Top of Provided records

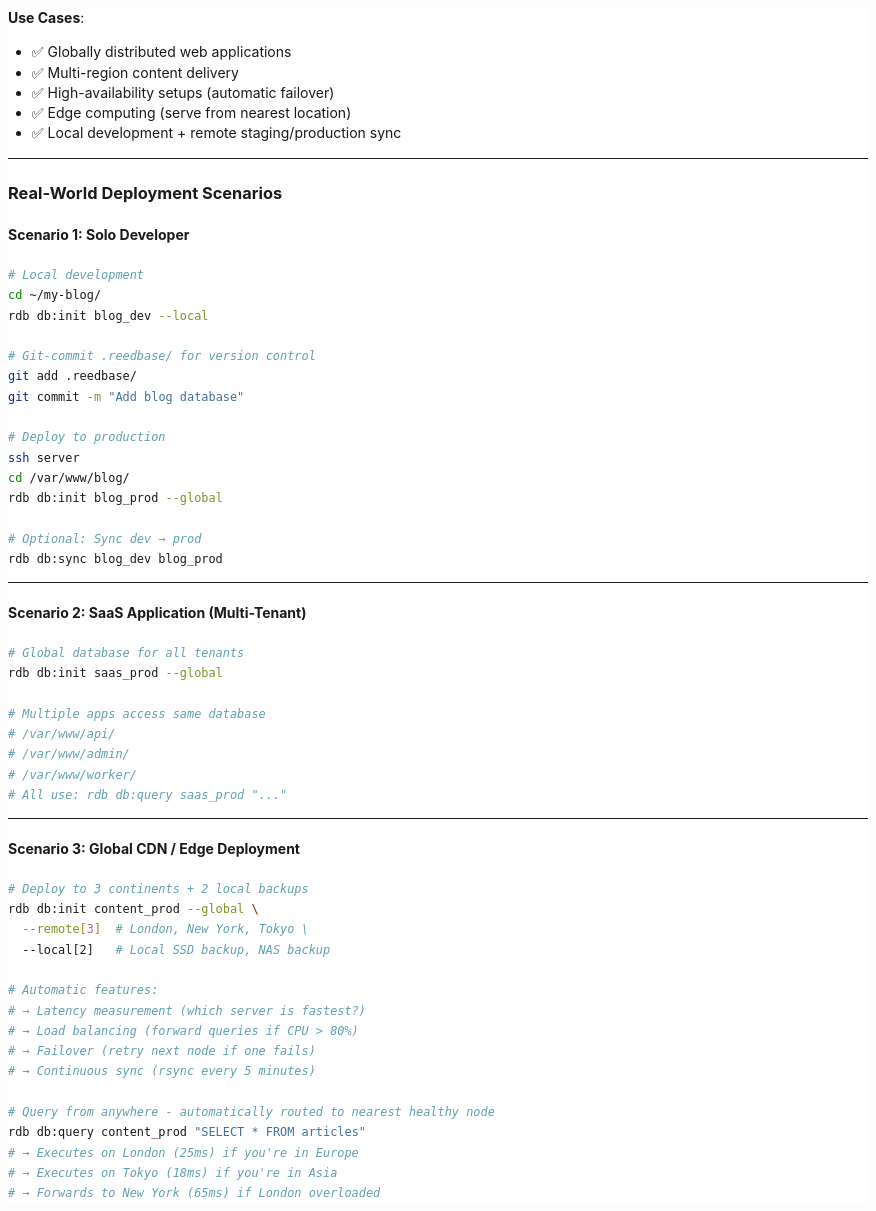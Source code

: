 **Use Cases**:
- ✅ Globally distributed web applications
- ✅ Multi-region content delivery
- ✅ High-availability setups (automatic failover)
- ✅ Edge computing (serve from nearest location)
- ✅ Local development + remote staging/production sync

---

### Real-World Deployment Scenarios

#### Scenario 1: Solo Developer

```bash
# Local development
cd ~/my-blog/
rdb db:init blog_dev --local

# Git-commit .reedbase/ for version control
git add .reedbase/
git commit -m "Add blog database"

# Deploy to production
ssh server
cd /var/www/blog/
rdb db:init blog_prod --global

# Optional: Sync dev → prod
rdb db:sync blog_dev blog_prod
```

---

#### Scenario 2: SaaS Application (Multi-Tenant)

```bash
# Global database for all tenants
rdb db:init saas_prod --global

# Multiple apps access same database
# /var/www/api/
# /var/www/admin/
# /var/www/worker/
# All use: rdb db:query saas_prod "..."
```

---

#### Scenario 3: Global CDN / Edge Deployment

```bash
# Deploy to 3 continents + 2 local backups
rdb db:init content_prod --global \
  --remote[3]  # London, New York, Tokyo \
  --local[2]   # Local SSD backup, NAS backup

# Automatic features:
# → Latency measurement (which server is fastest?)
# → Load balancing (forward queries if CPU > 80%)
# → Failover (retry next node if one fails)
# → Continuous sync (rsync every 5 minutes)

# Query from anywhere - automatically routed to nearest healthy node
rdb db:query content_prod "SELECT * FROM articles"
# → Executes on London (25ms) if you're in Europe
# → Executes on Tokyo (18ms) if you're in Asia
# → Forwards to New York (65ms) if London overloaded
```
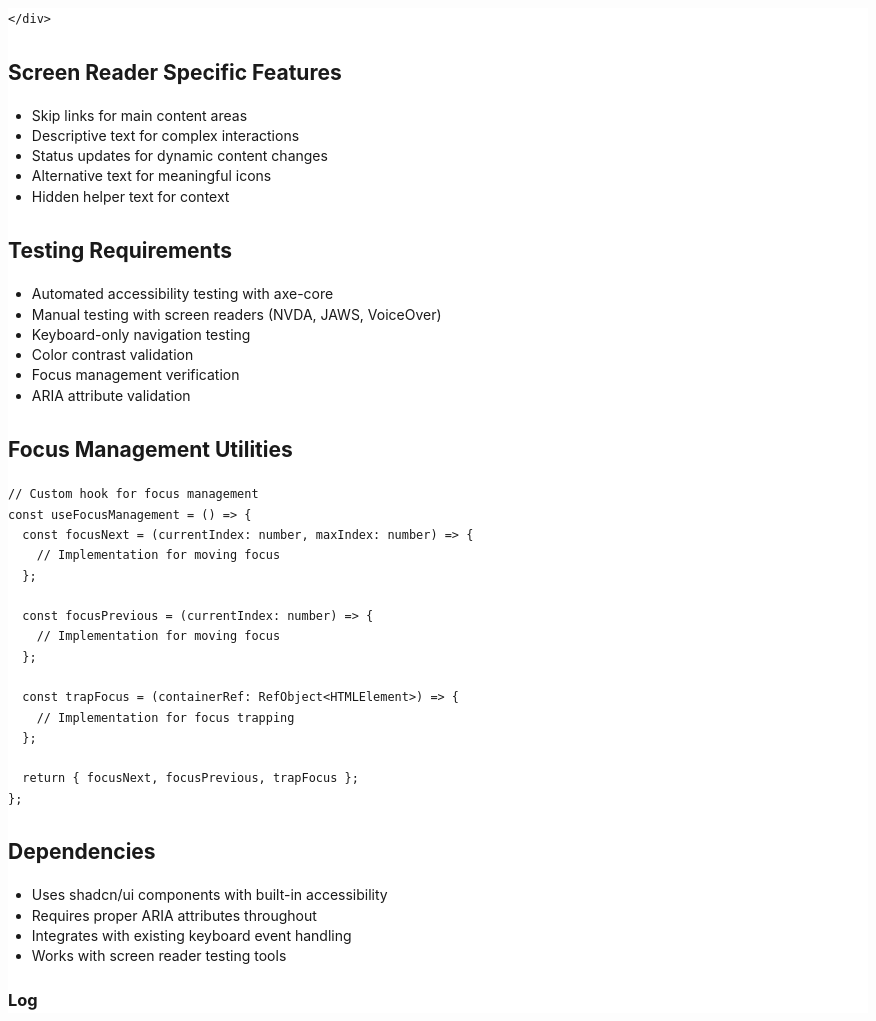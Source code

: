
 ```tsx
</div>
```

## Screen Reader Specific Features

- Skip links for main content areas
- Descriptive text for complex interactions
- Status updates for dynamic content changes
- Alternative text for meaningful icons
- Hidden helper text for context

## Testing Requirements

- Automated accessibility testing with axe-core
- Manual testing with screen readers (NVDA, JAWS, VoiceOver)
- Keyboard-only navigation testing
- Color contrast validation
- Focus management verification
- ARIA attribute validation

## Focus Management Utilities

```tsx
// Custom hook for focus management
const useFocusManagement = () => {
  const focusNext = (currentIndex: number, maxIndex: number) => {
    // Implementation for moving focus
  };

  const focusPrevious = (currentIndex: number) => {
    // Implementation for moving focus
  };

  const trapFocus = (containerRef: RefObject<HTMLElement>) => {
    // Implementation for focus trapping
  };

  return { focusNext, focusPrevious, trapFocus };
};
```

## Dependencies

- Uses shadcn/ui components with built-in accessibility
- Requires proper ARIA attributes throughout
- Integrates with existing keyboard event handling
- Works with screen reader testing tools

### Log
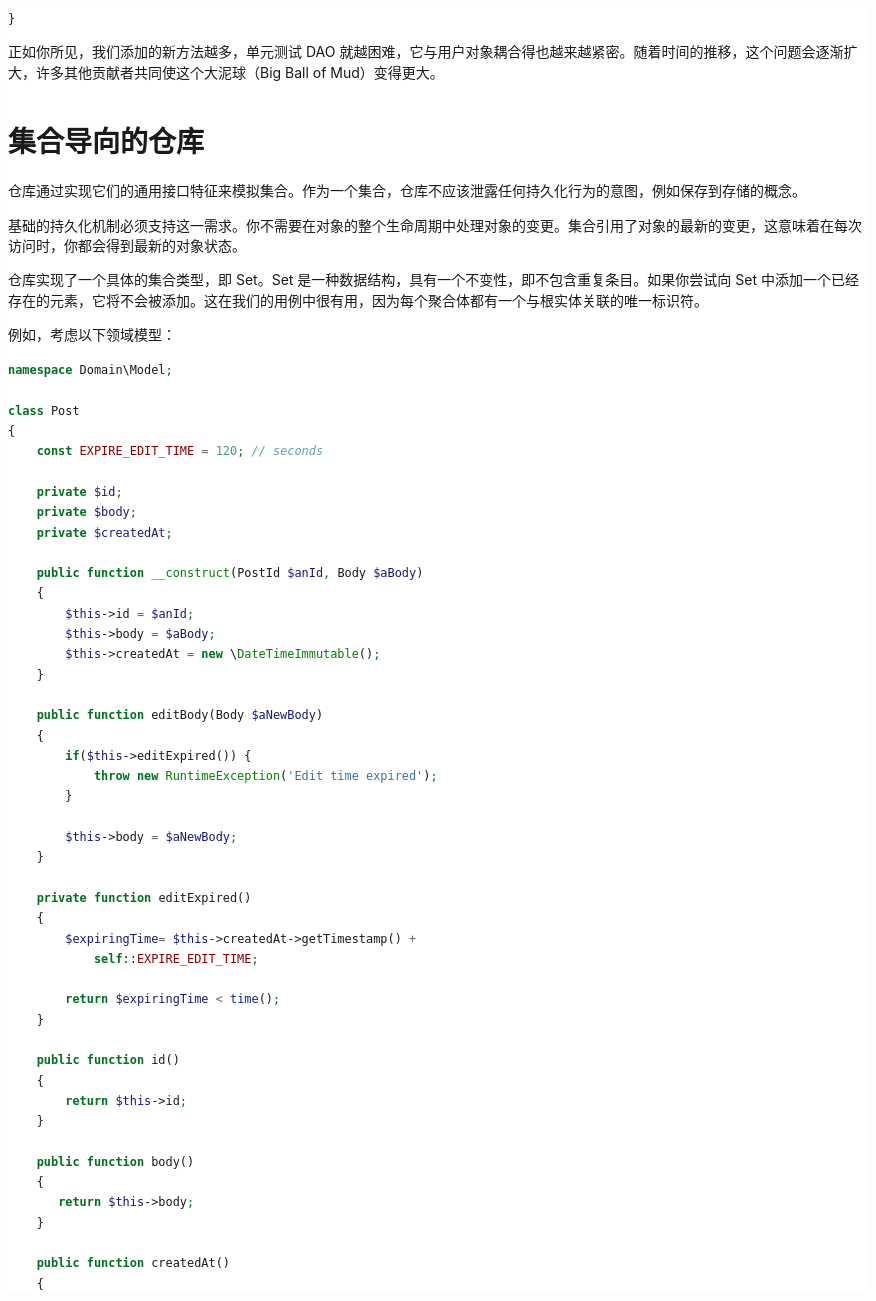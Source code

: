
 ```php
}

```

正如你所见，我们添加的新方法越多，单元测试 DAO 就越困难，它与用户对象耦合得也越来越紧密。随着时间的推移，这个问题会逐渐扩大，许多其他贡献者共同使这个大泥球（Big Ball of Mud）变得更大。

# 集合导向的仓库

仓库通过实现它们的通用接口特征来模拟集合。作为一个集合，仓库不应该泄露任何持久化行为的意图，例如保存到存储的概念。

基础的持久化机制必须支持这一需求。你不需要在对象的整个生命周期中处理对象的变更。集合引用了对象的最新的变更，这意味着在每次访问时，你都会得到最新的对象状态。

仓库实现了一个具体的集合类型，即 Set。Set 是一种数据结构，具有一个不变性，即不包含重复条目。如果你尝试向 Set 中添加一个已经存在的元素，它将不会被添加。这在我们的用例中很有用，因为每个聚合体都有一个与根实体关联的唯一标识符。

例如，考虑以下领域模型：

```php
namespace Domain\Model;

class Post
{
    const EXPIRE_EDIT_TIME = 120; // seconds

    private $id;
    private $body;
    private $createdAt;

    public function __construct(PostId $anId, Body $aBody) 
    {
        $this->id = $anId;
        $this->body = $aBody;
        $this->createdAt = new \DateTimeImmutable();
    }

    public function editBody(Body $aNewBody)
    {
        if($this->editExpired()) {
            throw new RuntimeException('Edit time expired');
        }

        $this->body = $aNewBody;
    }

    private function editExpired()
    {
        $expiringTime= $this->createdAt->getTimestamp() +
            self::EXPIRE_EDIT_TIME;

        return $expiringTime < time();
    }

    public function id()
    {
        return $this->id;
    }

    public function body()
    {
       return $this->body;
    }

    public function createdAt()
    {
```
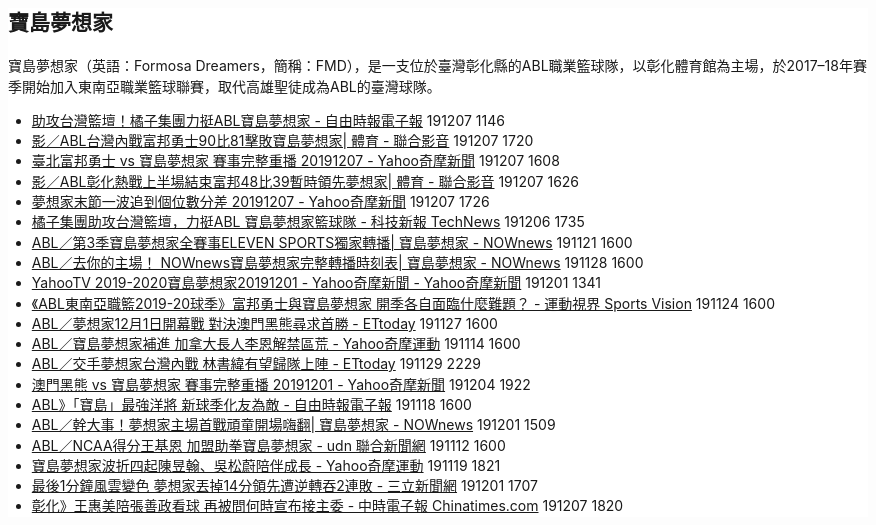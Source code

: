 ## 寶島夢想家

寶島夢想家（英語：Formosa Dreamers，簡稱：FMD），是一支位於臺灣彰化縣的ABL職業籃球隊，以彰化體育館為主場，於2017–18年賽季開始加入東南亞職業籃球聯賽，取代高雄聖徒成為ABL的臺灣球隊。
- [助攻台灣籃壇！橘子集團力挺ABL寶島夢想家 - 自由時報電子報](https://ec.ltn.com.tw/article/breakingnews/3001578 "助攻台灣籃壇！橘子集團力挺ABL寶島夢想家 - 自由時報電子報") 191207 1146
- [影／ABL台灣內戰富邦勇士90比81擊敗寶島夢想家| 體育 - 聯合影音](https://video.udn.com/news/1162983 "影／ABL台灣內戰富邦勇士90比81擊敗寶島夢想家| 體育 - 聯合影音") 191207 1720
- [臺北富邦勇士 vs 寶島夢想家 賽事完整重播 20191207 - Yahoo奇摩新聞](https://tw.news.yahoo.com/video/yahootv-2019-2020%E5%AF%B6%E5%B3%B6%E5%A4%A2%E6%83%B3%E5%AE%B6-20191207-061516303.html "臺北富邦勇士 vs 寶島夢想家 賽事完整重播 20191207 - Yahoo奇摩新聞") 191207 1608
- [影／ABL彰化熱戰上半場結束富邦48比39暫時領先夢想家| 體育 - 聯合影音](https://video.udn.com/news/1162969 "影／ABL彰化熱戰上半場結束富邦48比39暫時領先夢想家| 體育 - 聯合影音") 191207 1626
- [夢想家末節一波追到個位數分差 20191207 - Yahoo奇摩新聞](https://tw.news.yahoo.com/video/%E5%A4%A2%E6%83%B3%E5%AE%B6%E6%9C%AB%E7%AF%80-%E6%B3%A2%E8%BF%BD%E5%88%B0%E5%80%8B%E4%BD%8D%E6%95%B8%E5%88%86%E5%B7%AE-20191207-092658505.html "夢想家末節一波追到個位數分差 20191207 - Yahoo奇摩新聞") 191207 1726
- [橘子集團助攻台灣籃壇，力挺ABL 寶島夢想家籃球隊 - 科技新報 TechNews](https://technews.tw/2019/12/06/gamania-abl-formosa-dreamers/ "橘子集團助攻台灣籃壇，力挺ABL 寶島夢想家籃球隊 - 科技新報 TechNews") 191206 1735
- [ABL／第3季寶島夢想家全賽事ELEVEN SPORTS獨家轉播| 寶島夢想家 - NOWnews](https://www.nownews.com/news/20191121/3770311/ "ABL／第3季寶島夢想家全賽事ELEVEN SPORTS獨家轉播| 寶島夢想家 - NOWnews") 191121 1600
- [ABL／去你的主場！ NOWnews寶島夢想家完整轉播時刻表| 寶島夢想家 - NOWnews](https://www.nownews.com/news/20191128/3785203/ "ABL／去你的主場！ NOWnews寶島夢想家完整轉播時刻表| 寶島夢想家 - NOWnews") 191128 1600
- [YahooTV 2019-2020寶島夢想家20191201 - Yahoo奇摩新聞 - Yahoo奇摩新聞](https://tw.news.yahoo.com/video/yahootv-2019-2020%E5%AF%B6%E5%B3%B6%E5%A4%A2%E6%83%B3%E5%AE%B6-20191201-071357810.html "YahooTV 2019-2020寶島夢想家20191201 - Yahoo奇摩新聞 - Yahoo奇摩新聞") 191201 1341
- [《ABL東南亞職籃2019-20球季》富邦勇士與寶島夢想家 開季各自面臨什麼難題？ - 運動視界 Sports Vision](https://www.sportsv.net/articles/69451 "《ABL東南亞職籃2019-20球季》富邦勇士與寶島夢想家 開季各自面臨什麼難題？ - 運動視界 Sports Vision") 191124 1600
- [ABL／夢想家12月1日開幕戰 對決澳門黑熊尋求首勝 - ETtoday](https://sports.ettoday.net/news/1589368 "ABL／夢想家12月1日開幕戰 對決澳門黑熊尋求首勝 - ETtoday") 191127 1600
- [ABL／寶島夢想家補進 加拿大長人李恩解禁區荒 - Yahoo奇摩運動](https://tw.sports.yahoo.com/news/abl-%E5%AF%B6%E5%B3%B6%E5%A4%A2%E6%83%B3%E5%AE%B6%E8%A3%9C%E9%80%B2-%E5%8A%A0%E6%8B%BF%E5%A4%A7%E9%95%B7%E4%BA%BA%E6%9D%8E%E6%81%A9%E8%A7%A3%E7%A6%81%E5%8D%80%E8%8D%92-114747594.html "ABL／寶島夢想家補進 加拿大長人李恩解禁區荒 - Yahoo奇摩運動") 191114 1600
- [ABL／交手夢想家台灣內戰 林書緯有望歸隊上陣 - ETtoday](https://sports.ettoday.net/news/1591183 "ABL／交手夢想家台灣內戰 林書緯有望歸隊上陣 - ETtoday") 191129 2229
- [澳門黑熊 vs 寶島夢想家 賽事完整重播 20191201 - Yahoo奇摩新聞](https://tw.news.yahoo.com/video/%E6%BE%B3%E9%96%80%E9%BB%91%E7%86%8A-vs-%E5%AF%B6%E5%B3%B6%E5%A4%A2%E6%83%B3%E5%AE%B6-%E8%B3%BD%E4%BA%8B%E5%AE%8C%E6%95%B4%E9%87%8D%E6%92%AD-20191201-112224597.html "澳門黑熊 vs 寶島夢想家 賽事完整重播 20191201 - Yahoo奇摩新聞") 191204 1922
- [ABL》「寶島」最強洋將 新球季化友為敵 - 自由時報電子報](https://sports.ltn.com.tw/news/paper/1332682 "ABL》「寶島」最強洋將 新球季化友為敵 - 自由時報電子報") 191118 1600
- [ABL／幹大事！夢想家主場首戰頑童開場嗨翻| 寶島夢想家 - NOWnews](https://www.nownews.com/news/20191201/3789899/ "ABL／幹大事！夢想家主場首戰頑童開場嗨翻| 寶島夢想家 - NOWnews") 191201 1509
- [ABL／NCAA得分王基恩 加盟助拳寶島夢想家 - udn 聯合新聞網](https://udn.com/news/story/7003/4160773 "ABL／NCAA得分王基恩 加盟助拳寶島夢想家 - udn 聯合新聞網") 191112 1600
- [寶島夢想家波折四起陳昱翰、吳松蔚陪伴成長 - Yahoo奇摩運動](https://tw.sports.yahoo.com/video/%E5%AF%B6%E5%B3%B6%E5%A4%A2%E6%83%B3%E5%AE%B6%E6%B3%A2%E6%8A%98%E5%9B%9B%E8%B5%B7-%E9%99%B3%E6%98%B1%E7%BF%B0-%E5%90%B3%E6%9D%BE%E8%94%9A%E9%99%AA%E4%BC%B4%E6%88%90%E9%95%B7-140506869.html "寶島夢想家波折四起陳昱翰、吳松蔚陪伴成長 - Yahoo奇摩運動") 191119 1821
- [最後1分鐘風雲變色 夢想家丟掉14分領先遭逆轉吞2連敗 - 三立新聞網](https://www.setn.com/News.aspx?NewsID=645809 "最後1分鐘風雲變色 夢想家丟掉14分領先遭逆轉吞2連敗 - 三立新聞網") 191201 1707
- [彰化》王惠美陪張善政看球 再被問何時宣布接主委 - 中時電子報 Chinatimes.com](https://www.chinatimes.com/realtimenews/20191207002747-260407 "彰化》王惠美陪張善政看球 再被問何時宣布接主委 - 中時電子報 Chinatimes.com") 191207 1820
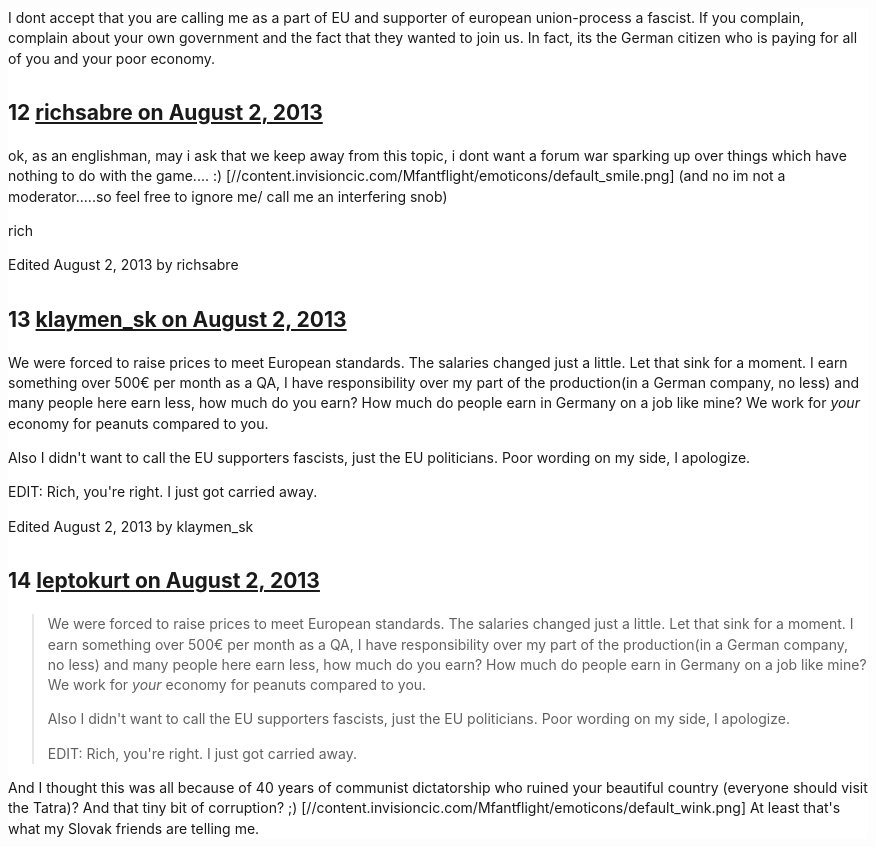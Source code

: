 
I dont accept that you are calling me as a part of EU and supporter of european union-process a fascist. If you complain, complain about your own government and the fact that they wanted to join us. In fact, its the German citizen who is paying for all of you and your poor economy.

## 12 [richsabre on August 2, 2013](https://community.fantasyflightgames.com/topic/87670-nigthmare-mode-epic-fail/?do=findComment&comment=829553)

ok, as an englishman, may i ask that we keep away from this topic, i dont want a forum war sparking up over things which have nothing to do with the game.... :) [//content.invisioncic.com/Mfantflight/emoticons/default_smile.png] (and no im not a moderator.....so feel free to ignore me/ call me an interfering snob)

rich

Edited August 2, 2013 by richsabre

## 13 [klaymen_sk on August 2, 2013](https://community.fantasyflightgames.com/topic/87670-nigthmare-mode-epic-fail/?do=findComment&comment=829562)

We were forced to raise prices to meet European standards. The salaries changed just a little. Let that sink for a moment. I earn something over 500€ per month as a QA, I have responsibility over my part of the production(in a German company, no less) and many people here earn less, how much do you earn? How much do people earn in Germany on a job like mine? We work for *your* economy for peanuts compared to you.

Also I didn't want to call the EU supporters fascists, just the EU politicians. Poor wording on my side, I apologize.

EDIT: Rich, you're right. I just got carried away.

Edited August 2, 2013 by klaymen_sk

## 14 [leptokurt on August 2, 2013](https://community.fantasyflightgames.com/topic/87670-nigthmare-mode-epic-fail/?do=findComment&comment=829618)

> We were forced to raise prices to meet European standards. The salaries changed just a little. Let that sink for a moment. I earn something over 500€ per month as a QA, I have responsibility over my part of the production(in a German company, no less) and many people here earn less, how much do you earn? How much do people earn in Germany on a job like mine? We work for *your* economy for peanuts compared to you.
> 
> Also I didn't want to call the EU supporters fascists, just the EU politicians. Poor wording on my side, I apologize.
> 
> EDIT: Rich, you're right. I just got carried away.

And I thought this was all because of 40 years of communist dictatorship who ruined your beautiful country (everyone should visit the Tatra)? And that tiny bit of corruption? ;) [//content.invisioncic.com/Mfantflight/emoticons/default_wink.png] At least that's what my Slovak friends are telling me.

Bottom of Provided records

§ **Brief**
Reproduce only the lines from the first line of the listing above up to and including the line that holds "### Real-World Deployment Scenarios". Omit the pictures.

§ **Expected answer**
Source code

: **Use Cases**:
- ✅ Globally distributed web applications
- ✅ Multi-region content delivery
- ✅ High-availability setups (automatic failover)
- ✅ Edge computing (serve from nearest location)
- ✅ Local development + remote staging/production sync

---

### Real-World Deployment Scenarios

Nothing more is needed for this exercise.